A Bill in the Colorado Senate Would Allow Cyclists to Treat Traffic Stops Differently

Colorado is on the cusp of giving cyclists their own set of rules on the roads. Senate Bill 93, introduced by Senator Andy Kerr, a Democrat from Denver suburb Lakewood, proposes to allow cyclists to treat red lights as stop signs, and stop signs as yield signs.

The bill is intended to relieve tension between cyclists and drivers on roads, as motorists often complain of cyclists flaunting traffic laws. A DePaul University study conducted in Chicago found that ““1 cyclist in 25 comes to a complete stop at stop signs, and 2 out of 3 go through red lights when there’s no cross traffic.” The authors went on to advocate for a law similar to Senate Bill 93.

“If a cyclist can clear the intersection before traffic accumulates and before other cars come up to the side, it decreases the chance of a crash,” Kerr told Denver Channel 7. 

Other states have already put forth this type of legislation to some success. A 1982 law in Idaho affords these exact privileges to cyclists. Known as the “Idaho Stop,” it is credited with reducing cycling-related injuries by 14.5 percent according to a 2010 study from the University of California at Berkeley School of Public Health.

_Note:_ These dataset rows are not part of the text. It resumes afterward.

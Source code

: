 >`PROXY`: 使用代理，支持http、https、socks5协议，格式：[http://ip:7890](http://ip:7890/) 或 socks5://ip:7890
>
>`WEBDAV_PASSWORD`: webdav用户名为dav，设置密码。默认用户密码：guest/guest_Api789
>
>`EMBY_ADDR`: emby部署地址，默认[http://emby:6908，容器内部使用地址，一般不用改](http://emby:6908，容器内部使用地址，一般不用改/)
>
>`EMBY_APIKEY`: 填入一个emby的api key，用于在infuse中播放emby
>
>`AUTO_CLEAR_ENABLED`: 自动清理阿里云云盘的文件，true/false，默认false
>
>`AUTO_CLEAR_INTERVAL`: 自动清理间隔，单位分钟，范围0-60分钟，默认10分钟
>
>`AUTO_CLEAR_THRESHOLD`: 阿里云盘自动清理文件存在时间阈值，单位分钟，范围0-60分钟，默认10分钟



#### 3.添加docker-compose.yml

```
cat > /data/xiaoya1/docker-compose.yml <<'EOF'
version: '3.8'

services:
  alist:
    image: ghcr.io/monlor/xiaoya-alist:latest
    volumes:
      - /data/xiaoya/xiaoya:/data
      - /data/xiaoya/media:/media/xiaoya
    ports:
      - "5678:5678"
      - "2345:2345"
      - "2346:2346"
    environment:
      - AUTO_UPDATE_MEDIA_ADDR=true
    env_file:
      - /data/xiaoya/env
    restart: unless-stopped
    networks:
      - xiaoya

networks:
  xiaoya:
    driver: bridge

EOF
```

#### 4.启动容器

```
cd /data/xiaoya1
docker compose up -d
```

“I’ve ridden Boise, Idaho, several times for work and stop-and-yield feels safer, so it’s very appealing to me,” Ryan Schutz, executive director of Denver-based Bikes Together, told the Denver Post.

While the bill has already gained bipartisan support from the Capital, it still faces significant pressure. Namely, Randy Baumgardner (R., Hot Sulfur Springs) and John Cooke (R., Greeley), who serve as the chairman and vice chairman of the legislature transportation committee, have both come out in opposition of the bill. “I would go the opposite direction and say there should be more enforcement for bicyclists who violate red lights and stop signs.” Cooke told the Denver Post. 

But still, the bill has been praised by local cycling advocates. “Everyone’s already doing it, so why not defuse the problem? As a driver, I hate it when they do it, but that’s because it’s illegal, right? We’re playing on the same field here.” Brad Stevens, executive director of Bike City, told the Denver Post.

The bill will be sent next to the Colorado Senate Transportation and Motor Vehicles Committee. No timeline has yet been set for a vote.